Chana masala is a flavorful, protein-rich dish from North India, made with chickpeas, tomatoes, and a blend of warming spices. It has been a staple in Indian households for centuries, especially in vegetarian communities. Indian cuisine is renowned for its diverse use of spices, many of which have medicinal and anti-inflammatory properties. Chickpeas were cultivated in India over 7,500 years ago, making them an essential protein source in traditional diets.
Ingredients
- 1 can (15 oz) chickpeas, drained and rinsed
- 1 onion, finely chopped
- 2 tomatoes, pureed
- 2 cloves garlic, minced
- 1-inch ginger, grated
- 1 tsp cumin seeds
- 1 tsp coriander powder
- 1 tsp turmeric powder
- 1 tsp garam masala
- ½ tsp chili powder
- 1 tbsp olive oil
- 1 cup water
- Salt to taste
- Fresh cilantro, for garnish
Instructions:
- Heat oil in a pan over medium heat and add cumin seeds. Let them sizzle for a few seconds.
- Sauté onions until golden brown, then add garlic and ginger, stirring for 1 minute.
- Add pureed tomatoes and cook until oil separates from the mixture (about 5 minutes).
- Stir in turmeric, coriander, chili powder, and garam masala, cooking for another 1–2 minutes.
- Add chickpeas and water, then cover and simmer for 15 minutes, stirring occasionally.
- Garnish with fresh cilantro and serve hot.

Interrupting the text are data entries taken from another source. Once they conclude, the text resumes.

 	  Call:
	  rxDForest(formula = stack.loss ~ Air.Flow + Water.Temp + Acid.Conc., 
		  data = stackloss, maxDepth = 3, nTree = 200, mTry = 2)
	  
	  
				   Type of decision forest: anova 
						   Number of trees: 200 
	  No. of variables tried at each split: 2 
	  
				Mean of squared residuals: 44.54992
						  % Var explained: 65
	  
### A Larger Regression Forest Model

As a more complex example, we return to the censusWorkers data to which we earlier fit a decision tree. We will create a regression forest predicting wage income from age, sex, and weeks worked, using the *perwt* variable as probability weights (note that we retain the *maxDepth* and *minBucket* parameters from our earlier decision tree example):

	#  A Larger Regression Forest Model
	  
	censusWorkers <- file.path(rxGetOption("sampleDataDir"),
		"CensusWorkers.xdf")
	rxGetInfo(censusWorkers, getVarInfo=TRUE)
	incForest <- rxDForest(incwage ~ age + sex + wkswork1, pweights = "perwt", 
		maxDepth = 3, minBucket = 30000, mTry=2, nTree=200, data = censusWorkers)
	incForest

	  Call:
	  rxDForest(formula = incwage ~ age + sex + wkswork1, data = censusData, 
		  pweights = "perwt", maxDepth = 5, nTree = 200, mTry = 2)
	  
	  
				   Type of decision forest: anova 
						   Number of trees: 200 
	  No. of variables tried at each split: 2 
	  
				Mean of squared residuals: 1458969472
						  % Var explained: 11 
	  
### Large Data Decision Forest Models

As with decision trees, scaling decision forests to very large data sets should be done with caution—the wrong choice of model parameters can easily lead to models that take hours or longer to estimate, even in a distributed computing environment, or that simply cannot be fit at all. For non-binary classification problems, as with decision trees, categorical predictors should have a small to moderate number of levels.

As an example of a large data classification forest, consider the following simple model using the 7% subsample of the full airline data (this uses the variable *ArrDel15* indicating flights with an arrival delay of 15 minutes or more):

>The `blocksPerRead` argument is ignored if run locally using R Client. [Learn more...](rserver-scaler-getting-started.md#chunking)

Nutritional Information (Per Serving)
- Calories: ~250
- Protein: ~12g
- Carbohydrates: ~40g
- Fiber: ~10g
- Iron: ~4mg
Benefits
- ✔ Rich in plant-based protein – Supports muscle repair and overall health.
✔ Packed with anti-inflammatory spices – Turmeric and cumin help reduce inflammation.

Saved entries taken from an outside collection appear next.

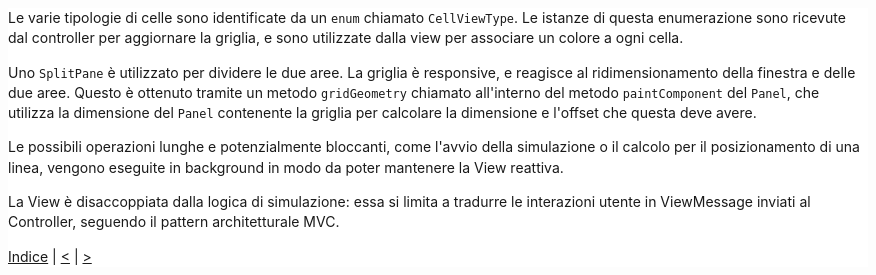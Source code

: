 Le varie tipologie di celle sono identificate da un `enum` chiamato `CellViewType`. Le istanze di questa enumerazione sono ricevute dal controller per aggiornare la griglia, e sono utilizzate dalla view per associare un colore a ogni cella.

Uno `SplitPane` è utilizzato per dividere le due aree. La griglia è responsive, e reagisce al ridimensionamento della finestra e delle due aree. Questo è ottenuto tramite un metodo `gridGeometry` chiamato all'interno del metodo `paintComponent` del `Panel`, che utilizza la dimensione del `Panel` contenente la griglia per calcolare la dimensione e l'offset che questa deve avere. 

Le possibili operazioni lunghe e potenzialmente bloccanti, come l'avvio della simulazione o il calcolo per il posizionamento di una linea, vengono eseguite in background in modo da poter mantenere la View reattiva.

La View è disaccoppiata dalla logica di simulazione: essa si limita a tradurre le interazioni utente in ViewMessage inviati al Controller, seguendo il pattern architetturale MVC.


[Indice](../index.md) |
[<](../4-design/index.md) |
[>](../6-testing/index.md)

✔ Heart-healthy – Chickpeas and olive oil provide fiber and healthy fats.
✔ Helps regulate blood sugar – High fiber content aids in blood sugar control.
Tips
- 💡 For a deeper flavor, let the chana masala sit for an hour before serving.
💡 Use dried chickpeas – Soak overnight and cook until tender for a more authentic taste.
💡 Spice it up – Add green chilies or extra garam masala for a bolder kick.